Concerns exist over the so-called “quad lock” in the bill, designed to protect religious institutions from being forced to perform same-sex marriage ceremonies. Several members of David Cameron’s cabinet, including his close ally Michael Gove, have privately advised they feel the “quad lock” will be overturned in court at a later date.
With Australia facing a national election in September, the same-sex marriage movement has moved into full swing, with two objectives in mind: Achieve the change, or at least elevate the issue in the pre-election period by clearly showing voters where each member of parliament stands.
Conservative leader Tony Abbott is now under renewed pressure to grant his MPs a free hand on same-sex “marriage,” with the Greens set to force a vote next month on marriage “equality.” In addition to this, former Labor Prime Minister Kevin Rudd has “had a change of heart” on the issue, much in the same style as both Barack Obama and Hillary Clinton.
The Australian Christian Lobby has been fighting back.
“Marriage is not just an affectionate relationship between two people regardless of gender. Marriage has always been about providing stability and biological identity for children wherever possible,” Managing Director Lyle Shelton said.
Australian Sen. Penny Wong, an open lesbian, said the comments demonstrated “just how out of touch” the ACL is.

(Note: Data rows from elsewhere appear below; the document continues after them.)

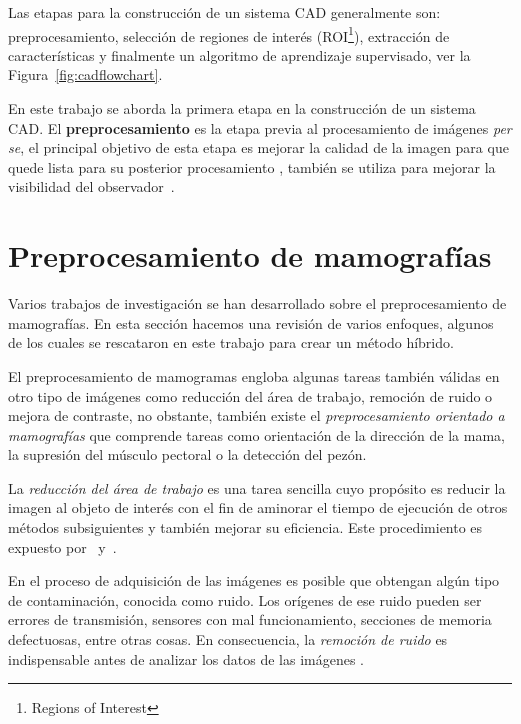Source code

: Las etapas para la construcción de un sistema CAD generalmente son:
preprocesamiento, selección de regiones de interés (ROI\footnote{Regions of
Interest}), extracción de características y finalmente un algoritmo de
aprendizaje supervisado, ver la Figura~\ref{fig:cadflowchart}.

\shorthandoff{>} %
    
\shorthandon{>} 

En este trabajo se aborda la primera etapa en la construcción de un sistema
CAD. El \textbf{preprocesamiento} es la etapa previa al procesamiento de
imágenes \textit{per se}, el principal objetivo de esta etapa es mejorar la
calidad de la imagen para que quede lista para su posterior procesamiento
\cite{ponraj2011survey}, también se utiliza para mejorar la visibilidad del
observador~\cite{rahmati2010new}. 

\section{Preprocesamiento de mamografías}

Varios trabajos de investigación se han desarrollado sobre el preprocesamiento
de mamografías. En esta sección hacemos una revisión de varios enfoques,
algunos de los cuales se rescataron en este trabajo para crear un método híbrido.

El preprocesamiento de mamogramas engloba algunas tareas también válidas en
otro tipo de imágenes como reducción del área de trabajo, remoción de ruido o
mejora de contraste, no obstante, también existe el \textit{preprocesamiento
orientado a mamografías} que comprende tareas como orientación de la dirección
de la mama, la supresión del músculo pectoral o la detección del pezón.

La \textit{reducción del área de trabajo} es una tarea sencilla cuyo propósito
es reducir la imagen al objeto de interés con el fin de aminorar el tiempo de
ejecución de otros métodos subsiguientes y también mejorar su eficiencia. Este
procedimiento es expuesto por~\cite{holguinpre} y~\cite{dehghani2011method}.

En el proceso de adquisición de las imágenes es posible que obtengan algún tipo
de contaminación, conocida como ruido. Los orígenes de ese ruido pueden ser
errores de transmisión, sensores con mal funcionamiento, secciones de memoria
defectuosas, entre otras cosas. En consecuencia, la \textit{remoción de ruido}
es indispensable antes de analizar los datos de las imágenes
\cite{motwani2004survey}.

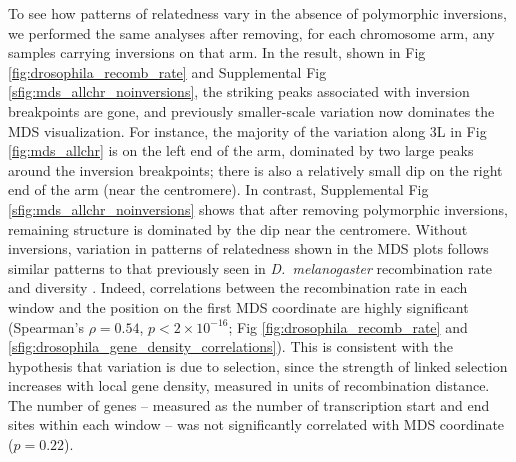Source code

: \documentclass[11pt, oneside]{article}   	%
\newcommand\citep{\cite}
\newcommand{\Figure}{Fig }
\newcommand{\Figures}{Fig }
\newcommand{\Figure}{{Figure }}
\newcommand{\Figures}{{Figures }}
\begin{document}
To see how patterns of relatedness vary in the absence of polymorphic inversions,
we performed the same analyses after removing, for each chromosome arm,
any samples carrying inversions on that arm.
In the result, shown in \Figure \ref{fig:drosophila_recomb_rate} and
Supplemental \Figure \ref{sfig:mds_allchr_noinversions},
the striking peaks associated with inversion breakpoints are gone,
and previously smaller-scale variation now dominates the MDS visualization.
For instance, the majority of the variation along 3L in \Figure \ref{fig:mds_allchr}
is on the left end of the arm, dominated by two large peaks around the inversion breakpoints;
there is also a relatively small dip on the right end of the arm (near the centromere).
In contrast, Supplemental \Figure \ref{sfig:mds_allchr_noinversions} shows that after removing polymorphic inversions,
remaining structure is dominated by the dip near the centromere.
Without inversions, variation in patterns of relatedness shown in the MDS plots
follows similar patterns to that previously seen in \textit{D.~melanogaster} recombination rate and diversity \citep{langley2012genomic,mackay2012drosophila}.
Indeed, correlations between the recombination rate in each window and the position on the first MDS coordinate are highly significant
(Spearman's $\rho=0.54$, $p<2 \times 10^{-16}$; \Figures \ref{fig:drosophila_recomb_rate} and \ref{sfig:drosophila_gene_density_correlations}).
This is consistent with the hypothesis that variation
is due to selection, since the strength of linked selection increases with local gene density, 
measured in units of recombination distance.
The number of genes -- measured as the number of transcription start and end sites within each window --
was not significantly correlated with MDS coordinate ($p=0.22$).
\end{document}
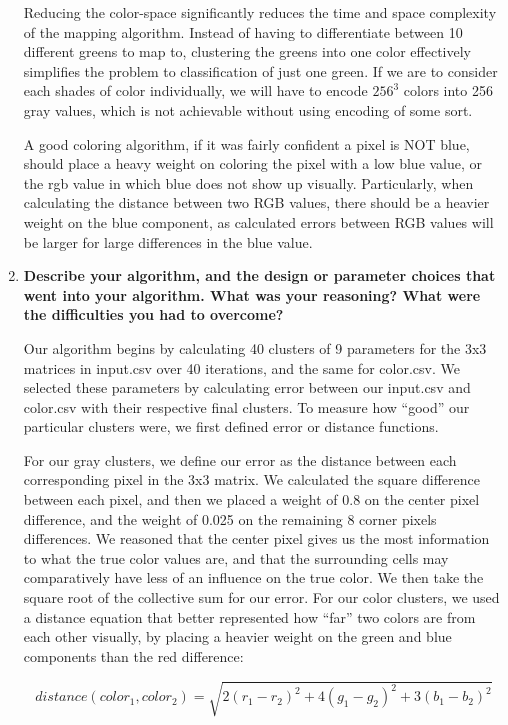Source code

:\documentclass[a4paper]{article}
\begin{document}
\begin{enumerate}
Reducing the color-space significantly reduces the time and space complexity of the mapping algorithm. Instead of having to differentiate between 10 different greens to map to, clustering the greens into one color effectively simplifies the problem to classification of just one green. If we are to consider each shades of color individually, we will have to encode $256^3$ colors into 256 gray values, which is not achievable without using encoding of some sort.

A good coloring algorithm, if it was fairly confident a pixel is NOT blue, should place a heavy weight on coloring the pixel with a low blue value, or the rgb value in which blue does not show up visually. Particularly, when calculating the distance between two RGB values, there should be a heavier weight on the blue component, as calculated errors between RGB values will be larger for large differences in the blue value.
\bigskip
\item \textbf{Describe your algorithm, and the design or parameter choices that went into your algorithm. What was your reasoning? What were the difficulties you had to overcome?}

Our algorithm begins by calculating 40 clusters of 9 parameters for the 3x3 matrices in input.csv over 40 iterations, and the same for color.csv. We selected these parameters by calculating error between our input.csv and color.csv with their respective final clusters. To measure how ``good'' our particular clusters were, we first defined error or distance functions.

For our gray clusters, we define our error as the distance between each corresponding pixel in the 3x3 matrix. We calculated the square difference between each pixel, and then we placed a weight of 0.8 on the center pixel difference, and the weight of 0.025 on the remaining 8 corner pixels differences. We reasoned that the center pixel gives us the most information to what the true color values are, and that the surrounding cells may comparatively have less of an influence on the true color. We then take the square root of the collective sum for our error. For our color clusters, we used a distance equation that better represented how ``far'' two colors are from each other visually, by placing a heavier weight on the green and blue components than the red difference:

\begin{equation}
  distance(color_1, color_2) = \sqrt{2(r_1-r_2)^2 + 4(g_1-g_2)^2 + 3(b_1-b_2)^2}
\end{equation}


\end{enumerate}
\end{document}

“This sort of bigotry really has no place in modern Australia,” she said.
Meanwhile, America continues to wait with bated breath on two pending Supreme Court cases. The Court heard oral arguments in March in Hollingsworth v. Perry, involving California’s Proposition 8 constitutional definition of marriage, and U.S. v. Windsor, regarding the federal Defense of Marriage Act, which prohibits recognition of marriages of same-sex couples for the purpose of federal benefits. A decision on each case will almost certainly be issued before the Court adjourns the last week in June.
The Prop 8 case revolves around whether voters in a state have a right to define marriage. In the DOMA case, the Obama administration effectively has used “nullification” to reduce its impact, stating publicly that the existing law will not observed or enforced.